Work to complete: For the records that follow, please set down exactly the lines between the one holding "- Previous grading history" and the one holding "- **Bulk Selection**: Select", inclusive, and only those.

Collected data
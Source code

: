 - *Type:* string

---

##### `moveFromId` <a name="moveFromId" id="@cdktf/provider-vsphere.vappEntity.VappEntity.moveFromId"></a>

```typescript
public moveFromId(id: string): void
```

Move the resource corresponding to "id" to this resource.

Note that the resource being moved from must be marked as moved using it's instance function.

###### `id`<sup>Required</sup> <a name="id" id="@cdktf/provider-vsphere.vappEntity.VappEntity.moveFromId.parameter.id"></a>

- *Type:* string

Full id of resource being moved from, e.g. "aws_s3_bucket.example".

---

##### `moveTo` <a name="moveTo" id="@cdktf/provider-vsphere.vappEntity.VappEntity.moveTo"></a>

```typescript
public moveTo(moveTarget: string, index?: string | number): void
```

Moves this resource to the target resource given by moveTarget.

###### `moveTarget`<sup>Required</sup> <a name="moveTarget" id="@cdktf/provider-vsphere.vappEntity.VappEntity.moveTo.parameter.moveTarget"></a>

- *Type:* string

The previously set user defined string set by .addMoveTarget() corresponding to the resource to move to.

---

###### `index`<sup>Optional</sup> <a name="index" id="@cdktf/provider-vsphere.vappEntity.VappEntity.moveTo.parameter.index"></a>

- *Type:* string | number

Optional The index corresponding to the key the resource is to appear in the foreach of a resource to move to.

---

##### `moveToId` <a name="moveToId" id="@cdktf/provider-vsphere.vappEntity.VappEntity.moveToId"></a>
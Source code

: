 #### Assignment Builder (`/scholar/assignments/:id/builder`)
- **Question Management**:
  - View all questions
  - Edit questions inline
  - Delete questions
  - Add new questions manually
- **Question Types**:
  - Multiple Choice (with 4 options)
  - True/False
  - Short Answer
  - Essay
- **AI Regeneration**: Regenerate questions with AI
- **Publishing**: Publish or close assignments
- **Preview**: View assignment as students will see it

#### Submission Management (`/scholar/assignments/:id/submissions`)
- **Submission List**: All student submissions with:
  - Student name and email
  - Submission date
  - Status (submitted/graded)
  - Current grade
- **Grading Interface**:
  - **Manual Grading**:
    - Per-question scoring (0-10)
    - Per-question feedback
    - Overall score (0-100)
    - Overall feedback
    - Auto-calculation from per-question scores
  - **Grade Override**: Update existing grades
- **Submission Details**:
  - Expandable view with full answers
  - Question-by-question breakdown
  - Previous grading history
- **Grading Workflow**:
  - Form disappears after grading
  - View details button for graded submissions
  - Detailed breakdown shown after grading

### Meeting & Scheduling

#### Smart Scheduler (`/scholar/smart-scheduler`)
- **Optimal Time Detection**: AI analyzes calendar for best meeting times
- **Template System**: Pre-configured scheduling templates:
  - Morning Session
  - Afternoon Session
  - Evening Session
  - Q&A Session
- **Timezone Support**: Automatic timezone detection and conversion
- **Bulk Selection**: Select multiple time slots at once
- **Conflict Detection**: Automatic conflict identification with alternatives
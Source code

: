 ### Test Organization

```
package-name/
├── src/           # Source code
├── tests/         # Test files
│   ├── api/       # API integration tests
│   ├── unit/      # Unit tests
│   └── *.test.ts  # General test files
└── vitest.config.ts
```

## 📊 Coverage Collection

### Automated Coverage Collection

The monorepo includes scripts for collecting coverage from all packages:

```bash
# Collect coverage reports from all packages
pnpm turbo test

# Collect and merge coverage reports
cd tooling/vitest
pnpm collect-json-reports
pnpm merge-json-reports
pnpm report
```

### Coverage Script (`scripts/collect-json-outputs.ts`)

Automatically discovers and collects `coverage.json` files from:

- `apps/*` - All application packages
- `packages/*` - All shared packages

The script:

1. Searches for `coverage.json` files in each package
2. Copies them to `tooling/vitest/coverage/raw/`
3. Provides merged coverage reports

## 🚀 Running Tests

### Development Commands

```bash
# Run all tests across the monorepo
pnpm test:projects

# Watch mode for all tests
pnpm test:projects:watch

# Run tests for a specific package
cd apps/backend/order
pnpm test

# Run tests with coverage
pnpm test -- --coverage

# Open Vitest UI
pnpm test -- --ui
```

Final answer:
  - Previous grading history
- **Grading Workflow**:
  - Form disappears after grading
  - View details button for graded submissions
  - Detailed breakdown shown after grading

### Meeting & Scheduling

#### Smart Scheduler (`/scholar/smart-scheduler`)
- **Optimal Time Detection**: AI analyzes calendar for best meeting times
- **Template System**: Pre-configured scheduling templates:
  - Morning Session
  - Afternoon Session
  - Evening Session
  - Q&A Session
- **Timezone Support**: Automatic timezone detection and conversion
- **Bulk Selection**: Select multiple time slots at once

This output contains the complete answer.